Non mi soffermerò molto sul gameplay di Hollow Knight che risulta essere preciso e mai frustrante, il metroidvania stile platform l’ho sempre preferito al metroidvania con un combattimento troppo complesso à la souls. Hollow Knight unisce il platform al combattimento, permettendoci di usare le abilità in entrambe le situazioni così da renderlo semplice da imparare e da padroneggiare, senza però risultare semplicistico, infatti il combattimento di Hollow Knight è molto complesso e profondo se si decide di accedere alle sfide extra trama che richiedono una certa dose di bravura. Il combattimento risulterà ancora più stratificato quando decideremo di approfondirlo con le build e le combinazioni dei vari trincket che danno poteri e potenziamenti vari.

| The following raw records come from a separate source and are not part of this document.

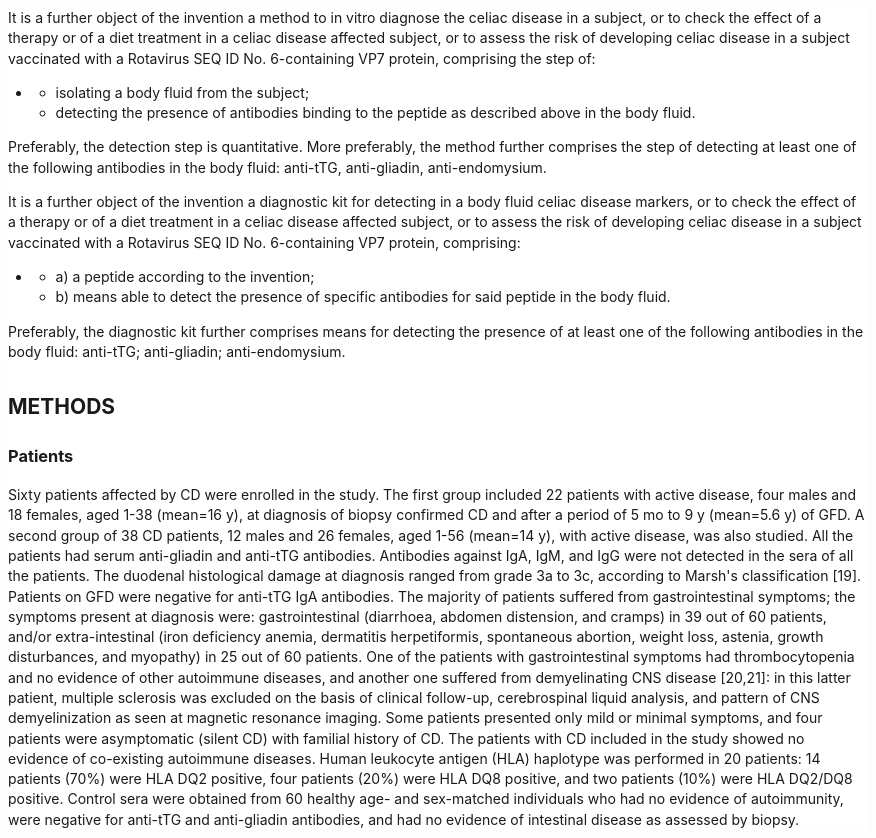 It is a further object of the invention a method to in vitro diagnose the celiac disease in a subject, or to check the effect of a therapy or of a diet treatment in a celiac disease affected subject, or to assess the risk of developing celiac disease in a subject vaccinated with a Rotavirus SEQ ID No. 6-containing VP7 protein, comprising the step of:


- - isolating a body fluid from the subject;
  - detecting the presence of antibodies binding to the peptide as
    described above in the body fluid.

Preferably, the detection step is quantitative. More preferably, the method further comprises the step of detecting at least one of the following antibodies in the body fluid: anti-tTG, anti-gliadin, anti-endomysium.

It is a further object of the invention a diagnostic kit for detecting in a body fluid celiac disease markers, or to check the effect of a therapy or of a diet treatment in a celiac disease affected subject, or to assess the risk of developing celiac disease in a subject vaccinated with a Rotavirus SEQ ID No. 6-containing VP7 protein, comprising:


- - a) a peptide according to the invention;
  - b) means able to detect the presence of specific antibodies for said
    peptide in the body fluid.

Preferably, the diagnostic kit further comprises means for detecting the presence of at least one of the following antibodies in the body fluid: anti-tTG; anti-gliadin; anti-endomysium.

## METHODS

### Patients

Sixty patients affected by CD were enrolled in the study. The first group included 22 patients with active disease, four males and 18 females, aged 1-38 (mean=16 y), at diagnosis of biopsy confirmed CD and after a period of 5 mo to 9 y (mean=5.6 y) of GFD. A second group of 38 CD patients, 12 males and 26 females, aged 1-56 (mean=14 y), with active disease, was also studied. All the patients had serum anti-gliadin and anti-tTG antibodies. Antibodies against IgA, IgM, and IgG were not detected in the sera of all the patients. The duodenal histological damage at diagnosis ranged from grade 3a to 3c, according to Marsh's classification [19]. Patients on GFD were negative for anti-tTG IgA antibodies. The majority of patients suffered from gastrointestinal symptoms; the symptoms present at diagnosis were: gastrointestinal (diarrhoea, abdomen distension, and cramps) in 39 out of 60 patients, and/or extra-intestinal (iron deficiency anemia, dermatitis herpetiformis, spontaneous abortion, weight loss, astenia, growth disturbances, and myopathy) in 25 out of 60 patients. One of the patients with gastrointestinal symptoms had thrombocytopenia and no evidence of other autoimmune diseases, and another one suffered from demyelinating CNS disease [20,21]: in this latter patient, multiple sclerosis was excluded on the basis of clinical follow-up, cerebrospinal liquid analysis, and pattern of CNS demyelinization as seen at magnetic resonance imaging. Some patients presented only mild or minimal symptoms, and four patients were asymptomatic (silent CD) with familial history of CD. The patients with CD included in the study showed no evidence of co-existing autoimmune diseases. Human leukocyte antigen (HLA) haplotype was performed in 20 patients: 14 patients (70%) were HLA DQ2 positive, four patients (20%) were HLA DQ8 positive, and two patients (10%) were HLA DQ2/DQ8 positive. Control sera were obtained from 60 healthy age- and sex-matched individuals who had no evidence of autoimmunity, were negative for anti-tTG and anti-gliadin antibodies, and had no evidence of intestinal disease as assessed by biopsy.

Il sound design e l’atmosfera è quello che rende Hollow Knight veramente speciale: (1) riconoscere ogni singolo personaggio dalla sua voce e dai suoi versi buffi dà una personalità unica agli stessi, (2) capire dall’osservazione del paesaggio che lì un tempo vivevano persone (cioè insetti) di diverse culture, (3) entrare in una nuova area completamente spaesato e all’oscuro della direzione giusta da prendere e finalmente sentire la canzoncina di Cornifer e cominciare quindi ad avere quella minima speranza di vittoria e di padronanza del luogo, è forse il cuore pulsante dell’opera del Team Cherry. Ma tutto questo non sarebbe così speciale se il gioco non fosse ben bilanciato, se, appunto, non avesse un perfetto “equilibrio tra densità e rarefazione”. Il ritmo è perfetto, l’opera alterna fasi di gameplay di platform e di combattimento a lunghe camminate contemplative con musica appena accennata se non addirittura nel solo silenzio. Anche nei suoi momenti finali, quando altri videogiochi ti incalzano con il ritmo e non ti danno più fiato, Hollow Knight si permette di rallentare e di prendersi i suoi tempi. Hollow Knight, in questo, ha un profondo rispetto del giocatore. Non ti fa mai correre e non è un caso che i checkpoint siano delle panchine in cui riposarsi e scambiare due chiacchiere con qualche altro viaggiatore, magari con Quirrell alla città delle Lacrime.
“Non è un posto perfetto per riposarsi? Adoro il suono della pioggia che batte sui vetri”.
- Quirrel.
Hollow Knight a suo modo racconta del conflitto tra razionalità e religione, una lotta ambigua tra questi due mondi. Da una parte le falene accecate dalla fede dello Splendore dall’altra il vuoto del Re Pallido. Non parlerò ora della lore di Hollow Knight che è complessa e sfaccettata, ma di quello che mi ha personalmente trasmesso come messaggio.
La fede porta felicità, in apparenza, ma anche sottomissione del pensiero a essa, infatti lo Splendore diventerà un’infezione che corromperà le menti dei molti insetti che vivono a Nidosacro. La fede e la religione dogmatica annebbiano la mente, portando una felicità illusoria perchè inconsapevole, perchè rifugiata nel credere in qualcosa piuttosto che nell’affrontare la realtà. Perchè ci si rifugia nei sogni, si evade la realtà e si volge il pensiero altrove per non cadere nella disperazione.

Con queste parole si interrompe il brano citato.